Tsuyoshi Okuhara, Hirono Ishikawa, Masafumi Okada, Mio Kato, Takahiro Kiuchi

Abstract

The human papillomavirus (HPV) vaccination percentage among age-eligible girls in Japan is only in the single digits. This signals the need for effective vaccine communication tactics. This study aimed to examine the influence of statistical data and narrative HPV vaccination recommendation massages on recipients' vaccination intentions. This randomized controlled study covered 1,432 mothers who had daughters aged 12-16 years. It compared message persuasiveness among four conditions: statistical messages only; narrative messages of a patient who experienced cervical cancer, in addition to statistical messages; narrative messages of a mother whose daughter experienced cervical cancer, in addition to statistical messages; and a control.

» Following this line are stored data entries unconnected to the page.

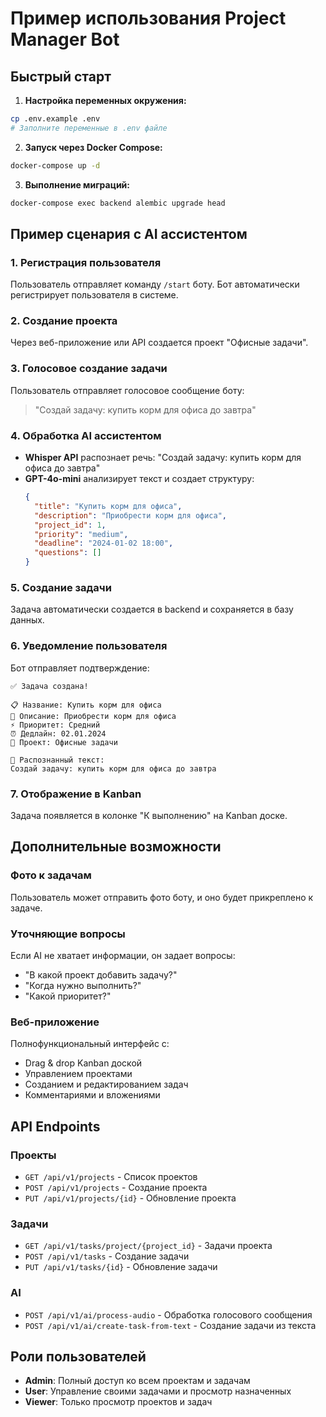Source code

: # Пример использования Project Manager Bot

## Быстрый старт

1. **Настройка переменных окружения:**
```bash
cp .env.example .env
# Заполните переменные в .env файле
```

2. **Запуск через Docker Compose:**
```bash
docker-compose up -d
```

3. **Выполнение миграций:**
```bash
docker-compose exec backend alembic upgrade head
```

## Пример сценария с AI ассистентом

### 1. Регистрация пользователя
Пользователь отправляет команду `/start` боту. Бот автоматически регистрирует пользователя в системе.

### 2. Создание проекта
Через веб-приложение или API создается проект "Офисные задачи".

### 3. Голосовое создание задачи
Пользователь отправляет голосовое сообщение боту:
> "Создай задачу: купить корм для офиса до завтра"

### 4. Обработка AI ассистентом
- **Whisper API** распознает речь: "Создай задачу: купить корм для офиса до завтра"
- **GPT-4o-mini** анализирует текст и создает структуру:
  ```json
  {
    "title": "Купить корм для офиса",
    "description": "Приобрести корм для офиса",
    "project_id": 1,
    "priority": "medium",
    "deadline": "2024-01-02 18:00",
    "questions": []
  }
  ```

### 5. Создание задачи
Задача автоматически создается в backend и сохраняется в базу данных.

### 6. Уведомление пользователя
Бот отправляет подтверждение:
```
✅ Задача создана!

📋 Название: Купить корм для офиса
📝 Описание: Приобрести корм для офиса
⚡ Приоритет: Средний
⏰ Дедлайн: 02.01.2024
📂 Проект: Офисные задачи

🎤 Распознанный текст:
Создай задачу: купить корм для офиса до завтра
```

### 7. Отображение в Kanban
Задача появляется в колонке "К выполнению" на Kanban доске.

## Дополнительные возможности

### Фото к задачам
Пользователь может отправить фото боту, и оно будет прикреплено к задаче.

### Уточняющие вопросы
Если AI не хватает информации, он задает вопросы:
- "В какой проект добавить задачу?"
- "Когда нужно выполнить?"
- "Какой приоритет?"

### Веб-приложение
Полнофункциональный интерфейс с:
- Drag & drop Kanban доской
- Управлением проектами
- Созданием и редактированием задач
- Комментариями и вложениями

## API Endpoints

### Проекты
- `GET /api/v1/projects` - Список проектов
- `POST /api/v1/projects` - Создание проекта
- `PUT /api/v1/projects/{id}` - Обновление проекта

### Задачи
- `GET /api/v1/tasks/project/{project_id}` - Задачи проекта
- `POST /api/v1/tasks` - Создание задачи
- `PUT /api/v1/tasks/{id}` - Обновление задачи

### AI
- `POST /api/v1/ai/process-audio` - Обработка голосового сообщения
- `POST /api/v1/ai/create-task-from-text` - Создание задачи из текста

## Роли пользователей

- **Admin**: Полный доступ ко всем проектам и задачам
- **User**: Управление своими задачами и просмотр назначенных
- **Viewer**: Только просмотр проектов и задач
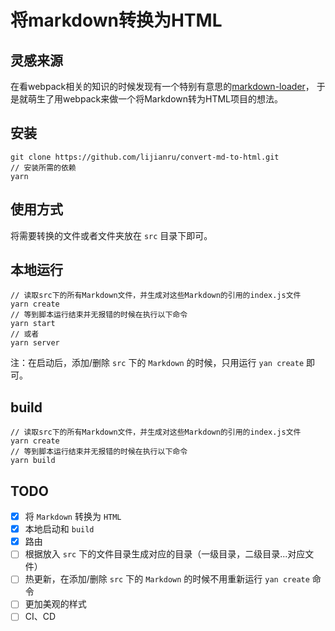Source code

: # 将markdown转换为HTML
## 灵感来源
在看webpack相关的知识的时候发现有一个特别有意思的[markdown-loader](https://github.com/peerigon/markdown-loader)，
于是就萌生了用webpack来做一个将Markdown转为HTML项目的想法。

## 安装
```git
git clone https://github.com/lijianru/convert-md-to-html.git
// 安装所需的依赖
yarn
```

## 使用方式
将需要转换的文件或者文件夹放在 `src` 目录下即可。

## 本地运行
```
// 读取src下的所有Markdown文件，并生成对这些Markdown的引用的index.js文件
yarn create
// 等到脚本运行结束并无报错的时候在执行以下命令
yarn start
// 或者
yarn server
```
注：在启动后，添加/删除 `src` 下的 `Markdown` 的时候，只用运行 `yan create` 即可。

## build
```
// 读取src下的所有Markdown文件，并生成对这些Markdown的引用的index.js文件
yarn create
// 等到脚本运行结束并无报错的时候在执行以下命令
yarn build
```

## TODO
- [x] 将 `Markdown` 转换为 `HTML`
- [x] 本地启动和 `build` 
- [x] 路由
- [ ] 根据放入 `src` 下的文件目录生成对应的目录（一级目录，二级目录...对应文件）
- [ ] 热更新，在添加/删除 `src` 下的 `Markdown` 的时候不用重新运行 `yan create` 命令
- [ ] 更加美观的样式
- [ ] CI、CD

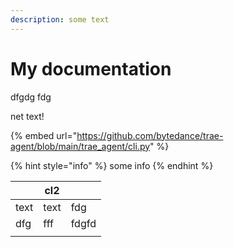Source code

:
 ```yaml
---
description: some text
---
```


# My documentation



dfgdg fdg&#x20;



net text!

{% embed url="https://github.com/bytedance/trae-agent/blob/main/trae_agent/cli.py" %}



{% hint style="info" %}
some info
{% endhint %}

|      | cl2  |       |
| ---- | ---- | ----- |
| text | text | fdg   |
| dfg  | fff  | fdgfd |
|      |      |       |
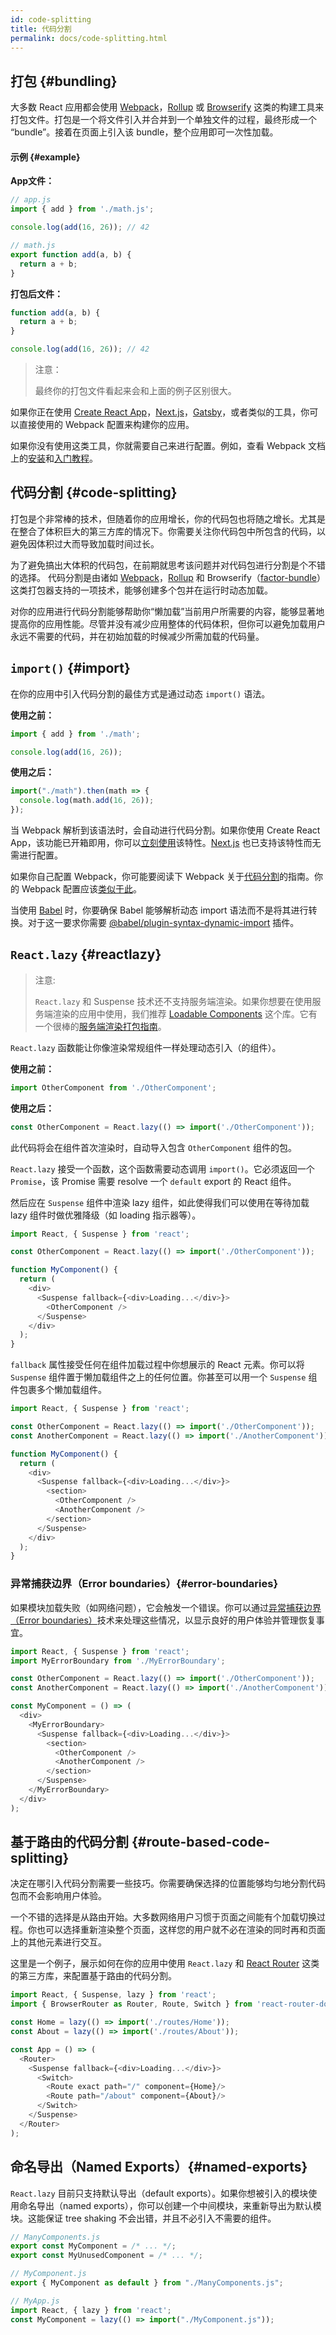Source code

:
 ```yaml
---
id: code-splitting
title: 代码分割
permalink: docs/code-splitting.html
---
```


## 打包 {#bundling}

大多数 React 应用都会使用 [Webpack](https://webpack.docschina.org)，[Rollup](https://rollupjs.org/) 或 [Browserify](http://browserify.org/) 这类的构建工具来打包文件。打包是一个将文件引入并合并到一个单独文件的过程，最终形成一个 “bundle”。接着在页面上引入该 bundle，整个应用即可一次性加载。

#### 示例 {#example}

**App文件：**

```js
// app.js
import { add } from './math.js';

console.log(add(16, 26)); // 42
```

```js
// math.js
export function add(a, b) {
  return a + b;
}
```

**打包后文件：**

```js
function add(a, b) {
  return a + b;
}

console.log(add(16, 26)); // 42
```

> 注意：
>
> 最终你的打包文件看起来会和上面的例子区别很大。

如果你正在使用 [Create React App](https://create-react-app.dev)，[Next.js](https://nextjs.org/)，[Gatsby](https://www.gatsbyjs.org/)，或者类似的工具，你可以直接使用的 Webpack 配置来构建你的应用。

如果你没有使用这类工具，你就需要自己来进行配置。例如，查看 Webpack 文档上的[安装](https://webpack.docschina.org/guides/installation/)和[入门教程](https://webpack.docschina.org/guides/getting-started/)。

## 代码分割 {#code-splitting}

打包是个非常棒的技术，但随着你的应用增长，你的代码包也将随之增长。尤其是在整合了体积巨大的第三方库的情况下。你需要关注你代码包中所包含的代码，以避免因体积过大而导致加载时间过长。

为了避免搞出大体积的代码包，在前期就思考该问题并对代码包进行分割是个不错的选择。
代码分割是由诸如 [Webpack](https://webpack.docschina.org/guides/code-splitting/)，[Rollup](https://rollupjs.org/guide/en/#code-splitting) 和 Browserify（[factor-bundle](https://github.com/browserify/factor-bundle)）这类打包器支持的一项技术，能够创建多个包并在运行时动态加载。

对你的应用进行代码分割能够帮助你“懒加载”当前用户所需要的内容，能够显著地提高你的应用性能。尽管并没有减少应用整体的代码体积，但你可以避免加载用户永远不需要的代码，并在初始加载的时候减少所需加载的代码量。

## `import()` {#import}

在你的应用中引入代码分割的最佳方式是通过动态 `import()` 语法。

**使用之前：**

```js
import { add } from './math';

console.log(add(16, 26));
```

**使用之后：**

```js
import("./math").then(math => {
  console.log(math.add(16, 26));
});
```

当 Webpack 解析到该语法时，会自动进行代码分割。如果你使用 Create React App，该功能已开箱即用，你可以[立刻使用](https://create-react-app.dev/docs/code-splitting/)该特性。[Next.js](https://nextjs.org/docs/advanced-features/dynamic-import) 也已支持该特性而无需进行配置。

如果你自己配置 Webpack，你可能要阅读下 Webpack 关于[代码分割](https://webpack.docschina.org/guides/code-splitting/)的指南。你的 Webpack 配置应该[类似于此](https://gist.github.com/gaearon/ca6e803f5c604d37468b0091d9959269)。

当使用 [Babel](https://babeljs.io/) 时，你要确保 Babel 能够解析动态 import 语法而不是将其进行转换。对于这一要求你需要 [@babel/plugin-syntax-dynamic-import](https://classic.yarnpkg.com/en/package/@babel/plugin-syntax-dynamic-import) 插件。

## `React.lazy` {#reactlazy}

> 注意:
>
> `React.lazy` 和 Suspense 技术还不支持服务端渲染。如果你想要在使用服务端渲染的应用中使用，我们推荐 [Loadable Components](https://github.com/gregberge/loadable-components) 这个库。它有一个很棒的[服务端渲染打包指南](https://loadable-components.com/docs/server-side-rendering/)。

`React.lazy` 函数能让你像渲染常规组件一样处理动态引入（的组件）。

**使用之前：**

```js
import OtherComponent from './OtherComponent';
```

**使用之后：**

```js
const OtherComponent = React.lazy(() => import('./OtherComponent'));
```

此代码将会在组件首次渲染时，自动导入包含 `OtherComponent` 组件的包。

`React.lazy` 接受一个函数，这个函数需要动态调用 `import()`。它必须返回一个 `Promise`，该 Promise 需要 resolve 一个 `default` export 的 React 组件。

然后应在 `Suspense` 组件中渲染 lazy 组件，如此使得我们可以使用在等待加载 lazy 组件时做优雅降级（如 loading 指示器等）。

```js
import React, { Suspense } from 'react';

const OtherComponent = React.lazy(() => import('./OtherComponent'));

function MyComponent() {
  return (
    <div>
      <Suspense fallback={<div>Loading...</div>}>
        <OtherComponent />
      </Suspense>
    </div>
  );
}
```

`fallback` 属性接受任何在组件加载过程中你想展示的 React 元素。你可以将 `Suspense` 组件置于懒加载组件之上的任何位置。你甚至可以用一个 `Suspense` 组件包裹多个懒加载组件。

```js
import React, { Suspense } from 'react';

const OtherComponent = React.lazy(() => import('./OtherComponent'));
const AnotherComponent = React.lazy(() => import('./AnotherComponent'));

function MyComponent() {
  return (
    <div>
      <Suspense fallback={<div>Loading...</div>}>
        <section>
          <OtherComponent />
          <AnotherComponent />
        </section>
      </Suspense>
    </div>
  );
}
```

### 异常捕获边界（Error boundaries）{#error-boundaries}

如果模块加载失败（如网络问题），它会触发一个错误。你可以通过[异常捕获边界（Error boundaries）](/docs/error-boundaries.html)技术来处理这些情况，以显示良好的用户体验并管理恢复事宜。

```js
import React, { Suspense } from 'react';
import MyErrorBoundary from './MyErrorBoundary';

const OtherComponent = React.lazy(() => import('./OtherComponent'));
const AnotherComponent = React.lazy(() => import('./AnotherComponent'));

const MyComponent = () => (
  <div>
    <MyErrorBoundary>
      <Suspense fallback={<div>Loading...</div>}>
        <section>
          <OtherComponent />
          <AnotherComponent />
        </section>
      </Suspense>
    </MyErrorBoundary>
  </div>
);
```

## 基于路由的代码分割 {#route-based-code-splitting}

决定在哪引入代码分割需要一些技巧。你需要确保选择的位置能够均匀地分割代码包而不会影响用户体验。

一个不错的选择是从路由开始。大多数网络用户习惯于页面之间能有个加载切换过程。你也可以选择重新渲染整个页面，这样您的用户就不必在渲染的同时再和页面上的其他元素进行交互。

这里是一个例子，展示如何在你的应用中使用 `React.lazy` 和 [React Router](https://react-router.docschina.org/) 这类的第三方库，来配置基于路由的代码分割。

```js
import React, { Suspense, lazy } from 'react';
import { BrowserRouter as Router, Route, Switch } from 'react-router-dom';

const Home = lazy(() => import('./routes/Home'));
const About = lazy(() => import('./routes/About'));

const App = () => (
  <Router>
    <Suspense fallback={<div>Loading...</div>}>
      <Switch>
        <Route exact path="/" component={Home}/>
        <Route path="/about" component={About}/>
      </Switch>
    </Suspense>
  </Router>
);
```

## 命名导出（Named Exports）{#named-exports}

`React.lazy` 目前只支持默认导出（default exports）。如果你想被引入的模块使用命名导出（named exports），你可以创建一个中间模块，来重新导出为默认模块。这能保证 tree shaking 不会出错，并且不必引入不需要的组件。

```js
// ManyComponents.js
export const MyComponent = /* ... */;
export const MyUnusedComponent = /* ... */;
```

```js
// MyComponent.js
export { MyComponent as default } from "./ManyComponents.js";
```

```js
// MyApp.js
import React, { lazy } from 'react';
const MyComponent = lazy(() => import("./MyComponent.js"));
```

Vaccination intentions to have one's daughter(s) receive the HPV vaccine before and after reading intervention materials were assessed. Statistical analysis was conducted using analysis of variance with Tukey's test or Games-Howell post hoc test, and analysis of covariance with Bonferroni correction. Vaccination intentions after intervention in the three intervention conditions were higher than the control condition (p < 0.001). A mother's narrative messages in addition to statistical messages increased HPV vaccination intention the most of all tested intervention conditions. A significant difference in the estimated means of intention with the covariate adjustment for baseline value (i.e., intention before intervention) was found between a mother's narrative messages in addition to statistical messages and statistical messages only (p = 0.040). Mothers' narrative messages may be persuasive when targeting mothers for promoting HPV vaccination. This may be because mothers can easily relate to and identify with communications from other mothers. However, for effective HPV vaccine communication, further studies are needed to understand more about persuasive differences in terms of statistics, narratives, and narrators. Directions for future research are also suggested.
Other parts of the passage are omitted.